(Exercise instructions):
Pick out the lines below with "Abstract" and list them.

(Dataset):
>>>>>

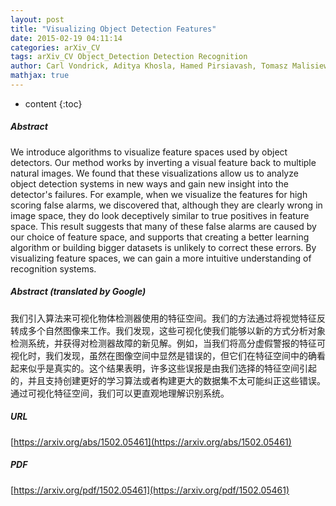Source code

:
 ```yaml
---
layout: post
title: "Visualizing Object Detection Features"
date: 2015-02-19 04:11:14
categories: arXiv_CV
tags: arXiv_CV Object_Detection Detection Recognition
author: Carl Vondrick, Aditya Khosla, Hamed Pirsiavash, Tomasz Malisiewicz, Antonio Torralba
mathjax: true
---
```


* content
{:toc}

##### Abstract
We introduce algorithms to visualize feature spaces used by object detectors. Our method works by inverting a visual feature back to multiple natural images. We found that these visualizations allow us to analyze object detection systems in new ways and gain new insight into the detector's failures. For example, when we visualize the features for high scoring false alarms, we discovered that, although they are clearly wrong in image space, they do look deceptively similar to true positives in feature space. This result suggests that many of these false alarms are caused by our choice of feature space, and supports that creating a better learning algorithm or building bigger datasets is unlikely to correct these errors. By visualizing feature spaces, we can gain a more intuitive understanding of recognition systems.

##### Abstract (translated by Google)
我们引入算法来可视化物体检测器使用的特征空间。我们的方法通过将视觉特征反转成多个自然图像来工作。我们发现，这些可视化使我们能够以新的方式分析对象检测系统，并获得对检测器故障的新见解。例如，当我们将高分虚假警报的特征可视化时，我们发现，虽然在图像空间中显然是错误的，但它们在特征空间中的确看起来似乎是真实的。这个结果表明，许多这些误报是由我们选择的特征空间引起的，并且支持创建更好的学习算法或者构建更大的数据集不太可能纠正这些错误。通过可视化特征空间，我们可以更直观地理解识别系统。

##### URL
[https://arxiv.org/abs/1502.05461](https://arxiv.org/abs/1502.05461)

##### PDF
[https://arxiv.org/pdf/1502.05461](https://arxiv.org/pdf/1502.05461)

<<<<<

(Task result):
##### Abstract
##### Abstract (translated by Google)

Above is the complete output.